53 The Full Court expressed (at [91]) a preference for an analysis that asks whether the decision-maker has "discharged its statutory role" and before us the Minister contends this is a more appropriate characterisation. It may be, for reasons more related to ground two of the appellant's appeal, that even if that characterisation is adopted, there is also a denial of procedural fairness in a decision-maker copying the text and opinion of another Tribunal member as a substantial part of the determination of a merits review. In that sense, we should not be taken as suggesting there is anything erroneous in the approach taken by Beazley J in Huluba: the characterisation of a denial of procedural fairness may be an available characterisation in a given case. On the present appeal we characterise the error as a failure to discharge the Tribunal's statutory task.
54 At [92] in LVR the Full Court set out some of the factors which might be considered in determining whether the copying resulted in the decision-maker exceeding her or his jurisdiction:
(i) the function of the decision-maker and the source of that function;
(ii) the source of the copied material;
(iii) the subject-matter of the copied material;
(iv) whether the copied material was controversial;
(v) the similarity of the claim to the claim from which the material was copied;
(vi) the extent of the copying;
(vii) whether the copied material was up to date;
(viii) whether the material was used in addressing the individual circumstances of an applicant, including credibility, particularly in evaluating the claim or application; and
(ix) whether the fact of copying and the source of the copied material was acknowledged.
55 Contrary to the Minister's submissions we do not consider the use by the appellant of this list distracted from the primary question of whether we are satisfied that Member Boddison brought an independent mind to all aspects of her task on review.

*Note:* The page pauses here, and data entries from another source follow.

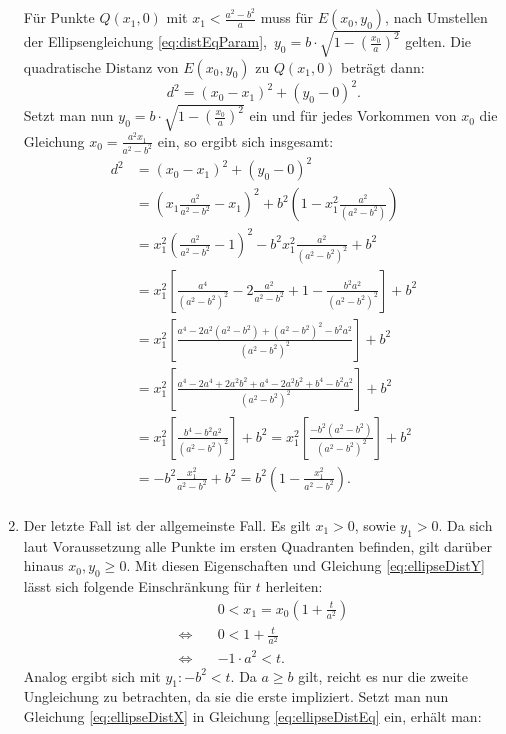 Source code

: \begin{enumerate}
	Für Punkte $Q(x_1,0)$ mit $x_1 < \frac{a^2 - b^2}{a}$ muss für $E(x_0,y_0)$, nach Umstellen der Ellipsengleichung \ref{eq:distEqParam},~$y_0 = b\cdot\sqrt{1-\left(\frac{x_0}{a}\right)^2}$ gelten.
	Die quadratische Distanz von $E(x_0,y_0)$ zu $Q(x_1,0)$ beträgt dann:
	\[
		d^2 = (x_0 - x_1)^2 + (y_0 - 0)^2.
	\] %
	Setzt man nun $y_0 = b\cdot\sqrt{1-\left(\frac{x_0}{a}\right)^2}$ ein und für jedes Vorkommen von $x_0$ die Gleichung $x_0 = \frac{a^2x_1}{a^2 - b^2}$ ein, so ergibt sich insgesamt:
	\[
	\begin{aligned}
	d^2 &= (x_0 - x_1)^2 + (y_0 - 0)^2 \\
	&= \left(x_1\frac{a^2}{a^2-b^2} - x_1\right)^2 + b^2\left(1 - x_1^2\frac{a^2}{(a^2-b^2)}\right) \\
	&= x_1^2\left(\frac{a^2}{a^2-b^2} - 1\right)^2 - b^2x_1^2\frac{a^2}{\left(a^2-b^2\right)^2} + b^2 \\
	&= x_1^2\left[\frac{a^4}{\left(a^2-b^2\right)^2} - 2\frac{a^2}{a^2-b^2} + 1 - \frac{b^2a^2}{\left(a^2-b^2\right)^2}\right] + b^2\\
	&= x_1^2\left[\frac{a^4 - 2a^2(a^2-b^2) + \left(a^2-b^2\right)^2 - b^2a^2}{\left(a^2-b^2\right)^2}\right] + b^2\\
	&= x_1^2\left[\frac{a^4 - 2a^4 + 2a^2b^2 + a^4 -2a^2b^2 + b^4 - b^2a^2}{\left(a^2-b^2\right)^2}\right] + b^2\\
	&= x_1^2\left[\frac{b^4-b^2a^2}{\left(a^2-b^2\right)^2}\right] + b^2 = x_1^2\left[\frac{-b^2\left(a^2-b^2\right)}{\left(a^2-b^2\right)^2}\right] + b^2 \\
	&= -b^2\frac{x_1^2}{a^2-b^2} + b^2 = b^2\left(1-\frac{x_1^2}{a^2-b^2}\right).\\
	\end{aligned}
	\] %
	\item Der letzte Fall ist der allgemeinste Fall. Es gilt $x_1 > 0$, sowie $y_1 > 0$. Da sich laut Voraussetzung alle Punkte im ersten Quadranten befinden, gilt darüber hinaus $x_0, y_0 \geq 0$. Mit diesen Eigenschaften und Gleichung \ref{eq:ellipseDistY} lässt sich folgende Einschränkung für $t$ herleiten:
\[
	\begin{aligned}
	& 0 < x_1 = x_0\left(1 + \frac{t}{a^2}\right)\\
	\Leftrightarrow\quad& 0 < 1 + \frac{t}{a^2} \\
	\Leftrightarrow\quad& -1\cdot a^2 < t.
	\end{aligned}
\]
	Analog ergibt sich mit $y_1\colon -b^2 < t$. Da $a\geq b$ gilt, reicht es nur die zweite Ungleichung zu betrachten, da sie die erste impliziert. Setzt man nun Gleichung \ref{eq:ellipseDistX} in Gleichung \ref{eq:ellipseDistEq} ein, erhält man:


\end{enumerate}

Rather, those factors were designed to, and do, assist answering this question.
56 It has been said many times that the Refugee Review Tribunal (as it then was), in common with bodies such as the Administrative Appeals Tribunal, operates in an inquisitorial manner, and is under a duty to arrive at the correct or preferable decision on review according to the material before it, determining the substantive issues which arise on that review without restricting itself to any "case" put by an applicant: see for example Grant v Repatriation Commission [1999] FCA 1629; 57 ALD 1 at [17]-[18], referring to Bushell v Repatriation Commission [1992] HCA 47; 175 CLR 408 at 424-425; Minister for Immigration and Citizenship v Li [2013] HCA 18; 249 CLR 332 at [10] and [93], also referring to Bushell at 425.

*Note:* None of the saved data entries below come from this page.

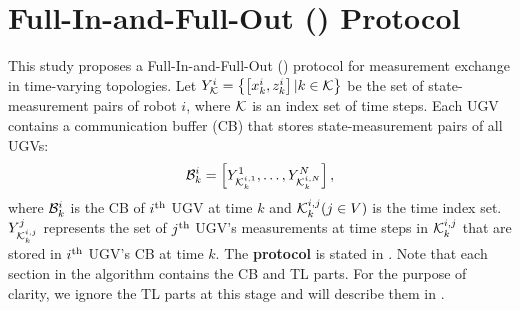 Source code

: \section{Full-In-and-Full-Out (\proto) Protocol}\label{sec:\proto}	
	This study proposes a Full-In-and-Full-Out (\proto) protocol for measurement exchange in time-varying topologies.
	Let $Y^i_{\mathcal{K}}=\left\lbrace \left[x^i_k,z^i_k\right]|k\in \mathcal{K}\right\rbrace$ 
	be the set of state-measurement pairs of robot $i$, where $\mathcal{K}$ is an index set of time steps.
	Each UGV contains a communication buffer (CB) that stores state-measurement pairs 
	of all UGVs:
	\small\begin{equation*}		
		\mathcal{B}^i_k=\left[ Y^1_{\mathcal{K}^{i,1}_k},\dots,Y^N_{\mathcal{K}^{i,N}_k}\right],
	\end{equation*}\normalsize
	where $\mathcal{B}^i_k$ is the CB of $i^\text{th}$ UGV at time $k$ and $\mathcal{K}^{i,j}_k (j\in V)$ is the time index set.
	$Y^j_{\mathcal{K}^{i,j}_k}$ represents the set of $j^\text{th}$ UGV's measurements at time steps in $\mathcal{K}^{i,j}_k$ that are stored in $i^\text{th}$ UGV's CB at time $k$.
	The \textbf{{\proto} protocol} is stated in .
	Note that each section in the algorithm contains the CB and TL parts.
	For the purpose of clarity, we ignore the TL parts at this stage and will describe them in .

57 If it were not already obvious from the nature of the task imposed on the Tribunal by Pt 7 of the Migration Act, the terms of s 421 of the Act make it plain that the task is discharged by a specific member of the Tribunal who is constituted to deal with that review. The Act deals in some detail with the constitution of the Tribunal, and its reconstitution in given circumstances. Some of those provisions are relevant to other grounds relied on by the appellant on this appeal. Those provisions also show that the statutory task is intended by Parliament to be performed by a particular member to whom that task is allocated. It is non-delegable. It is not to be performed by adopting the views of a differently constituted tribunal about the same applicant. Whatever the criticism might be of a decision-maker transferring across findings by another decision-maker about a different applicant and applying them to the applicant before the decision-maker, those criticisms pale against the wholesale adoption of the opinions of a previously constituted tribunal about the same applicant.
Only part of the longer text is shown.